La percée de l'open source dans les applications d'entreprise
La part du libre concerne surtout les postes clients et les solutions d'infrastructure mais pourrait croître fortement dans d'autre familles de progiciels métier. L'offre fonctionnelle devient mature sur les applications décisionnelles et de gestion de contenu. La demande en PGI et en GRC reste encore marginale.
01 Informatique
le 30/01/2008 à 14h23
Près de 450 millions d'euros ! Voilà, selon le cabinet d'études Pierre Audoin Consultants (PAC), ce que pesait le marché du logiciel libre en 2007 dans l'Hexagone. Soit 2,25 % du marché du logiciel français (licences et services), estimé à 20 milliards d'euros par Syntec informatique. Et, toujours selon PAC, le marché du logiciel libre dépassera 2 milliards d'euros en 2011, soit une hausse de 400 % en quatre ans.

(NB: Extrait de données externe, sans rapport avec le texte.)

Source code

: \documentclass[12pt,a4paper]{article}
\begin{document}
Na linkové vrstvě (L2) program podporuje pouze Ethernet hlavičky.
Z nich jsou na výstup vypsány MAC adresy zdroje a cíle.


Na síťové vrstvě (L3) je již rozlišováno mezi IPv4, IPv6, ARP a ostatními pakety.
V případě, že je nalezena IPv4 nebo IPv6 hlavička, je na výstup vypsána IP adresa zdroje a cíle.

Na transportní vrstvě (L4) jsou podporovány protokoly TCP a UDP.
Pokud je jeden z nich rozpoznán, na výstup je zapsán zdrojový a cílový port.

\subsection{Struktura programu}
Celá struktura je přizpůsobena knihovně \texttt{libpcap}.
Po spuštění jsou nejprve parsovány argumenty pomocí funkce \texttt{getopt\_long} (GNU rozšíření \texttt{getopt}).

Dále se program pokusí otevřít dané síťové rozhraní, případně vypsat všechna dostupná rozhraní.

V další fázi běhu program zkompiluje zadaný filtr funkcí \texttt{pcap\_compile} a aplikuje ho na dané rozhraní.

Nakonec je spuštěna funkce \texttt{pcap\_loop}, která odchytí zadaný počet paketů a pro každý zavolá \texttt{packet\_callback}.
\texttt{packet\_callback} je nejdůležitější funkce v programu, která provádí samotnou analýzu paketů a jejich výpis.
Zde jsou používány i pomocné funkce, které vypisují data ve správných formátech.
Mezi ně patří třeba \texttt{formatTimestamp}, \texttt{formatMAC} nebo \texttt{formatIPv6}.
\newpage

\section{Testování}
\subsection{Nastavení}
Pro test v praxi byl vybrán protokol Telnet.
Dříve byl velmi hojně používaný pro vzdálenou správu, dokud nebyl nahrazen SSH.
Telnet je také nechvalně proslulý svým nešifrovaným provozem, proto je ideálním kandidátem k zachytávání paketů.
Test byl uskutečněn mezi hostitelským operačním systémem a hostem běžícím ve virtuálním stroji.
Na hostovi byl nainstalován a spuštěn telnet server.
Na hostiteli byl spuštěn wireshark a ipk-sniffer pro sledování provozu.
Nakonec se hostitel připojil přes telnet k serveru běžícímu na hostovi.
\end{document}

On note une forte hétérogénéité de la demande selon les grandes familles logicielles. Pour l'instant, la demande se focalise surtout pour les postes clients et les solutions d'infrastructures, comme les serveurs d'applications, les systèmes d'exploitation, les bases de données… Mais elle porte beaucoup moins sur les quatre types d'applications d'entreprise évoquées dans ce dossier : les applications décisionnelles, celles de gestion de contenu, les progiciels de gestion intégrés (PGI) et, finalement, les applications de gestion de la relation client (GRC). Apparemment du moins, car il n'y a pas de chiffres donnant le poids de l'open source pour chacune de ces familles logicielles.
Les PGI open source pèsent moins de 1 % du marché
Quel est le ressenti des sociétés actives sur le terrain ? Selon Patrick Bénichou, le PDG d'Open Wide, depuis quatre ans “ c'est la gestion de contenu qui remporte le plus de succès ”. C'est particulièrement vrai pour la partie web, où des noms prestigieux ont opté pour la solution open source eZPublish. Patrick Bénichou prédit également un fort dynamisme de la branche décisionnelle open source pour 2008. Jaspersoft a ainsi déjà séduit 70 000 clients payants dans près de 100 pays. Concernant le PGI, Mathieu Poujol, analyste au cabinet PAC, note n'avoir “ quasiment rien, en termes de statistiques, sur les PGI open source ”, alors qu'il prépare une étude sur le logiciel libre en France. De l'avis même de plusieurs sociétés de services en logiciel libre (SSLL), l'open source pèse moins de 1 % du marché du PGI en France, voire beaucoup moins. Il en va de même pour la GRC. En tout cas, les intégrateurs perçoivent un intérêt certain des entreprises. “ Il ne se passe pas une semaine sans que nous ne recevions un appel téléphonique concernant le PGI Open bravo ”, rapporte Alexandre Zapolsky, directeur de l'intégrateur Linagora, alors que l'offre n'est plus proposée.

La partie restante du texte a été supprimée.